In [1]: import store.models as store_m

In [2]: store_m.Product.objects.select_related()
Out[2]: []

In [3]: store_m.Product.objects.select_related().count()
Out[3]: 128008

In [4]: import django.contrib.auth.models as auth_m

In [5]: prod = store_m.Product.objects.all()[0]

In [6]: prod.created_by = auth_m.User.objects.get(username='jashugan')

In [7]: prod.save()

In [8]: prod_m.Product.objects.select_related()
Out[8]: [<Product: Product object>]

comment:4 by Jacob, 13 years ago

milestone: 1.2

Milestone 1.2 deleted

comment:5 by Cal Leeming, 12 years ago

Easy pickings: unset
Resolution: worksforme
Severity: Normal
Status: closednew
Type: Uncategorized
UI/UX: unset

Inadvertently I was able to reproduce this in Django 1.5 whilst attempting to migrate data between two projects. It was the same thing, unexpected NULL columns caused select_related() to return an empty queryset. However, at least in my case, I was able to fix this problem by doing a complete re-import of my data into a clean syncdb. The problem seems to happen after you make manual modifications to the table schema and you get something wrong. Although it would be nice to have some sort of warning for this, someone will have to take time/effort to provide a small project which can reproduce this problem.

I'm going to re-mark as open on the basis that I was able to reproduce.

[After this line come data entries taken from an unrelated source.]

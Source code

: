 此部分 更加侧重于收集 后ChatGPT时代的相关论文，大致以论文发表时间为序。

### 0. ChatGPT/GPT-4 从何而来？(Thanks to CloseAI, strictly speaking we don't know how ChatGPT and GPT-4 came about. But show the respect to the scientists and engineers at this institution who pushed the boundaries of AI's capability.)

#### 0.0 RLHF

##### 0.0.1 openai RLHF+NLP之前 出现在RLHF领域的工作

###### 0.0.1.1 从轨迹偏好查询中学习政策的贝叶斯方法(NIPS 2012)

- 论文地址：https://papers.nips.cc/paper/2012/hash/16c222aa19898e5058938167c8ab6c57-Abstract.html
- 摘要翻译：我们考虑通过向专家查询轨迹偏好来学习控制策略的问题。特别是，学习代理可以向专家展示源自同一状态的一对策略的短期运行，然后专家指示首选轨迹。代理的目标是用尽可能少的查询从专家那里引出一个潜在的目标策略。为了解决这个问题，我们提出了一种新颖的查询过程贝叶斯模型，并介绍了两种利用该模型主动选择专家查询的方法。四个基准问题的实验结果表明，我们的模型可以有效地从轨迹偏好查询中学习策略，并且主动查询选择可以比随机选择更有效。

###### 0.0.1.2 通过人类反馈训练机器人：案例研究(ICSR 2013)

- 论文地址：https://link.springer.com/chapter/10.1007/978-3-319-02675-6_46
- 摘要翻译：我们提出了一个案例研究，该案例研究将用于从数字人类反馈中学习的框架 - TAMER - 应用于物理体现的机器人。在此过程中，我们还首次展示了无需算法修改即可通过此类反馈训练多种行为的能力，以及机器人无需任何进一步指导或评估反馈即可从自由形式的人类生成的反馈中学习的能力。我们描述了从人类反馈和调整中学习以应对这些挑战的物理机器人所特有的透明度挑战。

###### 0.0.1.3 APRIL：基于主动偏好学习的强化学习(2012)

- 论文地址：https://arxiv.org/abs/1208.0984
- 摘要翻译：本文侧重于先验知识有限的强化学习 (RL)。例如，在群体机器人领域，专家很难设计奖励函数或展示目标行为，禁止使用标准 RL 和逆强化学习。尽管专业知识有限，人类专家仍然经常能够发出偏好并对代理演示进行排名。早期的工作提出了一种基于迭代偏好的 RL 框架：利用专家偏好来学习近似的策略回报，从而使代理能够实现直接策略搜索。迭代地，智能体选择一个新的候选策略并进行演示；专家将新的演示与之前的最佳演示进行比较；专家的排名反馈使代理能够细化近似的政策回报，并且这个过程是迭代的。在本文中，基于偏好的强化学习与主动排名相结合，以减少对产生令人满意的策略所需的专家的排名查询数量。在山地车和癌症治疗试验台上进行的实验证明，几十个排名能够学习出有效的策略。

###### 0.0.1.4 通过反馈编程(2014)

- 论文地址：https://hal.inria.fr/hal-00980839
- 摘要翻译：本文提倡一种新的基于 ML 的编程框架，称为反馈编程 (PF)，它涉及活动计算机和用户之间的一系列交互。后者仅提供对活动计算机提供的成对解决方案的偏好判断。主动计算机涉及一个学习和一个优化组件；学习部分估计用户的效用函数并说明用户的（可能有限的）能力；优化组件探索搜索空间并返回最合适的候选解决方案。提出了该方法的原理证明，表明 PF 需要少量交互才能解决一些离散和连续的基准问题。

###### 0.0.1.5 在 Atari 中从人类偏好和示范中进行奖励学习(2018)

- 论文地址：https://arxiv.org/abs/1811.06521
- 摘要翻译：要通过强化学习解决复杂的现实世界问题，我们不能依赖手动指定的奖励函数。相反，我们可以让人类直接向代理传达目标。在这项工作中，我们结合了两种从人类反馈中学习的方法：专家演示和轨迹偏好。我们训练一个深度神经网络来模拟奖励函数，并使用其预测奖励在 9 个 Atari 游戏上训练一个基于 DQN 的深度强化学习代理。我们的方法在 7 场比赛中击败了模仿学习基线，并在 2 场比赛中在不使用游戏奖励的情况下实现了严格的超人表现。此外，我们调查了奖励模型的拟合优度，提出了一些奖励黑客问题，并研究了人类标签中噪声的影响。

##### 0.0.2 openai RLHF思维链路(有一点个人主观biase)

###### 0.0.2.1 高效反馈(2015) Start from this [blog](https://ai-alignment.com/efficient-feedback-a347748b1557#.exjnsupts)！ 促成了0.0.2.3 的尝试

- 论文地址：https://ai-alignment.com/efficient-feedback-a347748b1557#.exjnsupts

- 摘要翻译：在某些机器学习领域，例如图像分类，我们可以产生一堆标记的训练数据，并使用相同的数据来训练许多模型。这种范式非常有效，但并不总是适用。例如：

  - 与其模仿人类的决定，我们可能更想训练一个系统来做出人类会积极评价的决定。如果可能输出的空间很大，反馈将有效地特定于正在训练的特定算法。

Last edited 12 years ago by Cal Leeming (previous) (diff)

comment:6 by anonymous, 12 years ago

Resolution: invalid
Status: newclosed

Yes, exactly what has been described can be recreated by having models defined like so:

lass Author(models.Model):
    name = models.CharField(max_length=255)

class Book(models.Model):
    name = models.CharField(max_length=50, primary_key=True)
    author = models.ForeignKey(Author)

    def __unicode__(self):
        return u'%s %s' % (self.name, self.author_id and self.author.name or '<no author>')

But data in the database like so:

mysql> describe ttt_author;
+-------+--------------+------+-----+---------+----------------+
| Field | Type         | Null | Key | Default | Extra          |
+-------+--------------+------+-----+---------+----------------+
| id    | int(11)      | NO   | PRI | NULL    | auto_increment |
| name  | varchar(255) | NO   |     | NULL    |                |
+-------+--------------+------+-----+---------+----------------+
2 rows in set (0.03 sec)

mysql> describe ttt_book;
+-----------+-------------+------+-----+---------+-------+
| Field     | Type        | Null | Key | Default | Extra |
+-----------+-------------+------+-----+---------+-------+
| name      | varchar(50) | NO   | PRI | NULL    |       |
| author_id | int(11)     | YES  | MUL | NULL    |       |
+-----------+-------------+------+-----+---------+-------+
2 rows in set (0.01 sec)

mysql> select * from ttt_book;
+--------+-----------+
| name   | author_id |
+--------+-----------+
| First  |      NULL |
| Second |      NULL |
+--------+-----------+
2 rows in set (0.03 sec)

With those models and data, you get non-zero count yet no rows when you try to use select_related:

>>> from ttt.models import Book
>>> Book.objects.select_related().count()
2
>>> Book.objects.select_related()
[]

This is because select_related has no effect on the count, so it is optimized out of the query when count is requested, the query issued is:

SELECT COUNT(*) FROM ttt_book

When you actually ask for the data, though, the select_related is honored and an inner join is added to the query:

SELECT ttt_book.name, ttt_book.author_id, ttt_author.id, ttt_author.name FROM ttt_book INNER JOIN ttt_author ON ( ttt_book.author_id = ttt_author.id )

Which results in no data since the inner join can't be satisfied by any rows. The ultimate cause here is the lie to the Django ORM about the constraints on the data: it's been told a column value cannot be null and yet it is. Django is building queries based on the assumption that what it has been told is correct, which seems entirely reasonable to me. The fix here is to make sure your schema matches what you've told Django.

If there is a way to recreate this issue without a mismatch in DB schema compared to what is in model defs, that would be something to investigate fixing in Django...but if the only way to recreate is to lie to the ORM, then I don't think anything should be changed in Django to attempt to detect/adjust to that sort of mismatch.